Struct datafusion_physical_plan::joins::HashJoinExec
source · pub struct HashJoinExec {
pub left: Arc<dyn ExecutionPlan>,
pub right: Arc<dyn ExecutionPlan>,
pub on: Vec<(PhysicalExprRef, PhysicalExprRef)>,
pub filter: Option<JoinFilter>,
pub join_type: JoinType,
pub mode: PartitionMode,
pub projection: Option<Vec<usize>>,
pub null_equals_null: bool,
/* private fields */
}
Expand description
Join execution plan: Evaluates eqijoin predicates in parallel on multiple partitions using a hash table and an optional filter list to apply post join.
§Join Expressions
This implementation is optimized for evaluating eqijoin predicates (
<col1> = <col2>
) expressions, which are represented as a list of Columns
in Self::on
.
Non-equality predicates, which can not pushed down to a join inputs (e.g.
<col1> != <col2>
) are known as “filter expressions” and are evaluated
after the equijoin predicates.
§“Build Side” vs “Probe Side”
HashJoin takes two inputs, which are referred to as the “build” and the “probe”. The build side is the first child, and the probe side is the second child.
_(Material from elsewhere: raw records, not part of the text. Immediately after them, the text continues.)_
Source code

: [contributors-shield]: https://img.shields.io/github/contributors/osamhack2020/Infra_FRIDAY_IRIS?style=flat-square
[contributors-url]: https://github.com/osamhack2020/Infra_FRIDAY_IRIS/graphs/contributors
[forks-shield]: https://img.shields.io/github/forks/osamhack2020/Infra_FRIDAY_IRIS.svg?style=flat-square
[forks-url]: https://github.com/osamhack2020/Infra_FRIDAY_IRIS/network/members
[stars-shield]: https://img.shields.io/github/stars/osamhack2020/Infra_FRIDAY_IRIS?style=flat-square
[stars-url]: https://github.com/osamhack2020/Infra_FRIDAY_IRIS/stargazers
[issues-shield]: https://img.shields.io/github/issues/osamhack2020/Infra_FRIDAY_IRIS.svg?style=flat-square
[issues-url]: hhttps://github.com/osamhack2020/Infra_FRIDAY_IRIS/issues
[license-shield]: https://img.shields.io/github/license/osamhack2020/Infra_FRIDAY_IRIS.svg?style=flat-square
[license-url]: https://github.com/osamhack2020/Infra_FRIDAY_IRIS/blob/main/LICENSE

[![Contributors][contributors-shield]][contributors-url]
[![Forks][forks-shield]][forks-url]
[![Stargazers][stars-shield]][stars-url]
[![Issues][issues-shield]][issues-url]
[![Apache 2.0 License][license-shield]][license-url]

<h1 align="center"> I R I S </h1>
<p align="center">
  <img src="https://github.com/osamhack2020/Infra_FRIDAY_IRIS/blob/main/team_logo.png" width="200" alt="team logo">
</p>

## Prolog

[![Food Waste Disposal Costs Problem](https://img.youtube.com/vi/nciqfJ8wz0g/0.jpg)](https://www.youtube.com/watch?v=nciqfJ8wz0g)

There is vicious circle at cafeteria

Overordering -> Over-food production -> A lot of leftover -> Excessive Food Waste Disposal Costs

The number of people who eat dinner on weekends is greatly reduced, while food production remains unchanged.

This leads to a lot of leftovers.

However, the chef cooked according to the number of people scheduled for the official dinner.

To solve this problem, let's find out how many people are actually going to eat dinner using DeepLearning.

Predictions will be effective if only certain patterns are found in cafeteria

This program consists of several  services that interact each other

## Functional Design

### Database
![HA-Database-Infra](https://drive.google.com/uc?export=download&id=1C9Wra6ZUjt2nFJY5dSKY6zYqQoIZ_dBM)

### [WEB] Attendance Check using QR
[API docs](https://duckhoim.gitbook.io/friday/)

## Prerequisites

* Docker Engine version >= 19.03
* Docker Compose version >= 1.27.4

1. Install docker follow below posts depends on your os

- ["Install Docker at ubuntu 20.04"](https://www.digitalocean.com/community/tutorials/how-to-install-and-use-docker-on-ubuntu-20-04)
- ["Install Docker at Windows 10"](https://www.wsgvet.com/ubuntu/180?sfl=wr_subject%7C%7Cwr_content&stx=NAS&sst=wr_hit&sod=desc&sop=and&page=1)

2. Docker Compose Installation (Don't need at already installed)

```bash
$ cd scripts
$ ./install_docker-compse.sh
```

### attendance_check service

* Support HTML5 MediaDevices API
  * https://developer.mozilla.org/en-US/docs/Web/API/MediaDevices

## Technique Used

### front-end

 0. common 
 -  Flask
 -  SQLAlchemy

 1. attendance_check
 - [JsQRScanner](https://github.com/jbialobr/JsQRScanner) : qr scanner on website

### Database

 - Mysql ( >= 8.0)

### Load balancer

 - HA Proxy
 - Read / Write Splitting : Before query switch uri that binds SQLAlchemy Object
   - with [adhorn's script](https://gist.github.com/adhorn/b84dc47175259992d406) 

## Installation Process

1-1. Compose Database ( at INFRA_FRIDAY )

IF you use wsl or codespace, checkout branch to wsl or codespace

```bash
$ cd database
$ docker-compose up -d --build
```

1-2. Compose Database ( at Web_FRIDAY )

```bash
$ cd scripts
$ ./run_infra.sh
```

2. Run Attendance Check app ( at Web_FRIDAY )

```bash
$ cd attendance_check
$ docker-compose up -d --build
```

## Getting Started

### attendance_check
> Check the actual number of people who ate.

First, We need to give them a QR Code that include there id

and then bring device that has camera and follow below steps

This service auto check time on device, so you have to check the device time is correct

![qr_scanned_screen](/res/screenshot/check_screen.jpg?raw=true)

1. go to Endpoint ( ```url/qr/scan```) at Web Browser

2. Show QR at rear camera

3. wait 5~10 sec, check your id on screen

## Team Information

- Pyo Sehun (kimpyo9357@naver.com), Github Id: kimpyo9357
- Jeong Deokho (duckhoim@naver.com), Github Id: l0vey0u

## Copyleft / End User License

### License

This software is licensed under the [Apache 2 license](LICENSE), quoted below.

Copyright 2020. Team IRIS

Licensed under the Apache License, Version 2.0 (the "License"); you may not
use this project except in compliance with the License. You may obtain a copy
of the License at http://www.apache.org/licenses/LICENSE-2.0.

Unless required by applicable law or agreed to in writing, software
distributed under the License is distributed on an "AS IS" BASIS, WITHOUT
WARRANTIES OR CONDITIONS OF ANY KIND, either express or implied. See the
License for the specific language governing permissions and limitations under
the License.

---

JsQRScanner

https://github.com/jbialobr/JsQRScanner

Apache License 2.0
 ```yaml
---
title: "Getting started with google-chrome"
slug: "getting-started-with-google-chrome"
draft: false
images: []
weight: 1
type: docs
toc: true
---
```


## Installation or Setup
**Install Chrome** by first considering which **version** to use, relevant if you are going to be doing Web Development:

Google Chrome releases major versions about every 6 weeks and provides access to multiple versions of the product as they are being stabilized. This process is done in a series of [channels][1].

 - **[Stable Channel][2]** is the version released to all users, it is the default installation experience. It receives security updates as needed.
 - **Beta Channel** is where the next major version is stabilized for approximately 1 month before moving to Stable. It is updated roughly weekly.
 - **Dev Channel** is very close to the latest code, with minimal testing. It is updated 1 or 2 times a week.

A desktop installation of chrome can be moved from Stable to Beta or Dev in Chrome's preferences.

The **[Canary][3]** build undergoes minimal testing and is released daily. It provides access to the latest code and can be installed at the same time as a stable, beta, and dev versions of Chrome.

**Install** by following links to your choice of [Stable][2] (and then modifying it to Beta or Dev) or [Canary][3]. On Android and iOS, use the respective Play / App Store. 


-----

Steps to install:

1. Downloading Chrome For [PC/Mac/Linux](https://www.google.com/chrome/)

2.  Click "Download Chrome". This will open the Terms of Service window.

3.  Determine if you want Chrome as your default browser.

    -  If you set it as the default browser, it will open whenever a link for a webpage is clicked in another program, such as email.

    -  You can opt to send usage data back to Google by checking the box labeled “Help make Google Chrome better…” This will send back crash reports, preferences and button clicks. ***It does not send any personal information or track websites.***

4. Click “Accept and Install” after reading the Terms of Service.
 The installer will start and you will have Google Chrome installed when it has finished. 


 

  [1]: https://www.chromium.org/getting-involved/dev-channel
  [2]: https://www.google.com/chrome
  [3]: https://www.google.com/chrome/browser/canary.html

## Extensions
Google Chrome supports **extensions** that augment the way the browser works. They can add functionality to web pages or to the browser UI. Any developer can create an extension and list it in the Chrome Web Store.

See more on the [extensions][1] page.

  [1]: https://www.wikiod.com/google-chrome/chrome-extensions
The two inputs are treated differently and it is VERY important that the smaller input is placed on the build side to minimize the work of creating the hash table.
┌───────────┐
│ HashJoin │
│ │
└───────────┘
│ │
┌─────┘ └─────┐
▼ ▼
┌────────────┐ ┌─────────────┐
│ Input │ │ Input │
│ [0] │ │ [1] │
└────────────┘ └─────────────┘
"build side" "probe side"
Execution proceeds in 2 stages:
- the build phase creates a hash table from the tuples of the build side, and single concatenated batch containing data from all fetched record batches. Resulting hash table stores hashed join-key fields for each row as a key, and indices of corresponding rows in concatenated batch.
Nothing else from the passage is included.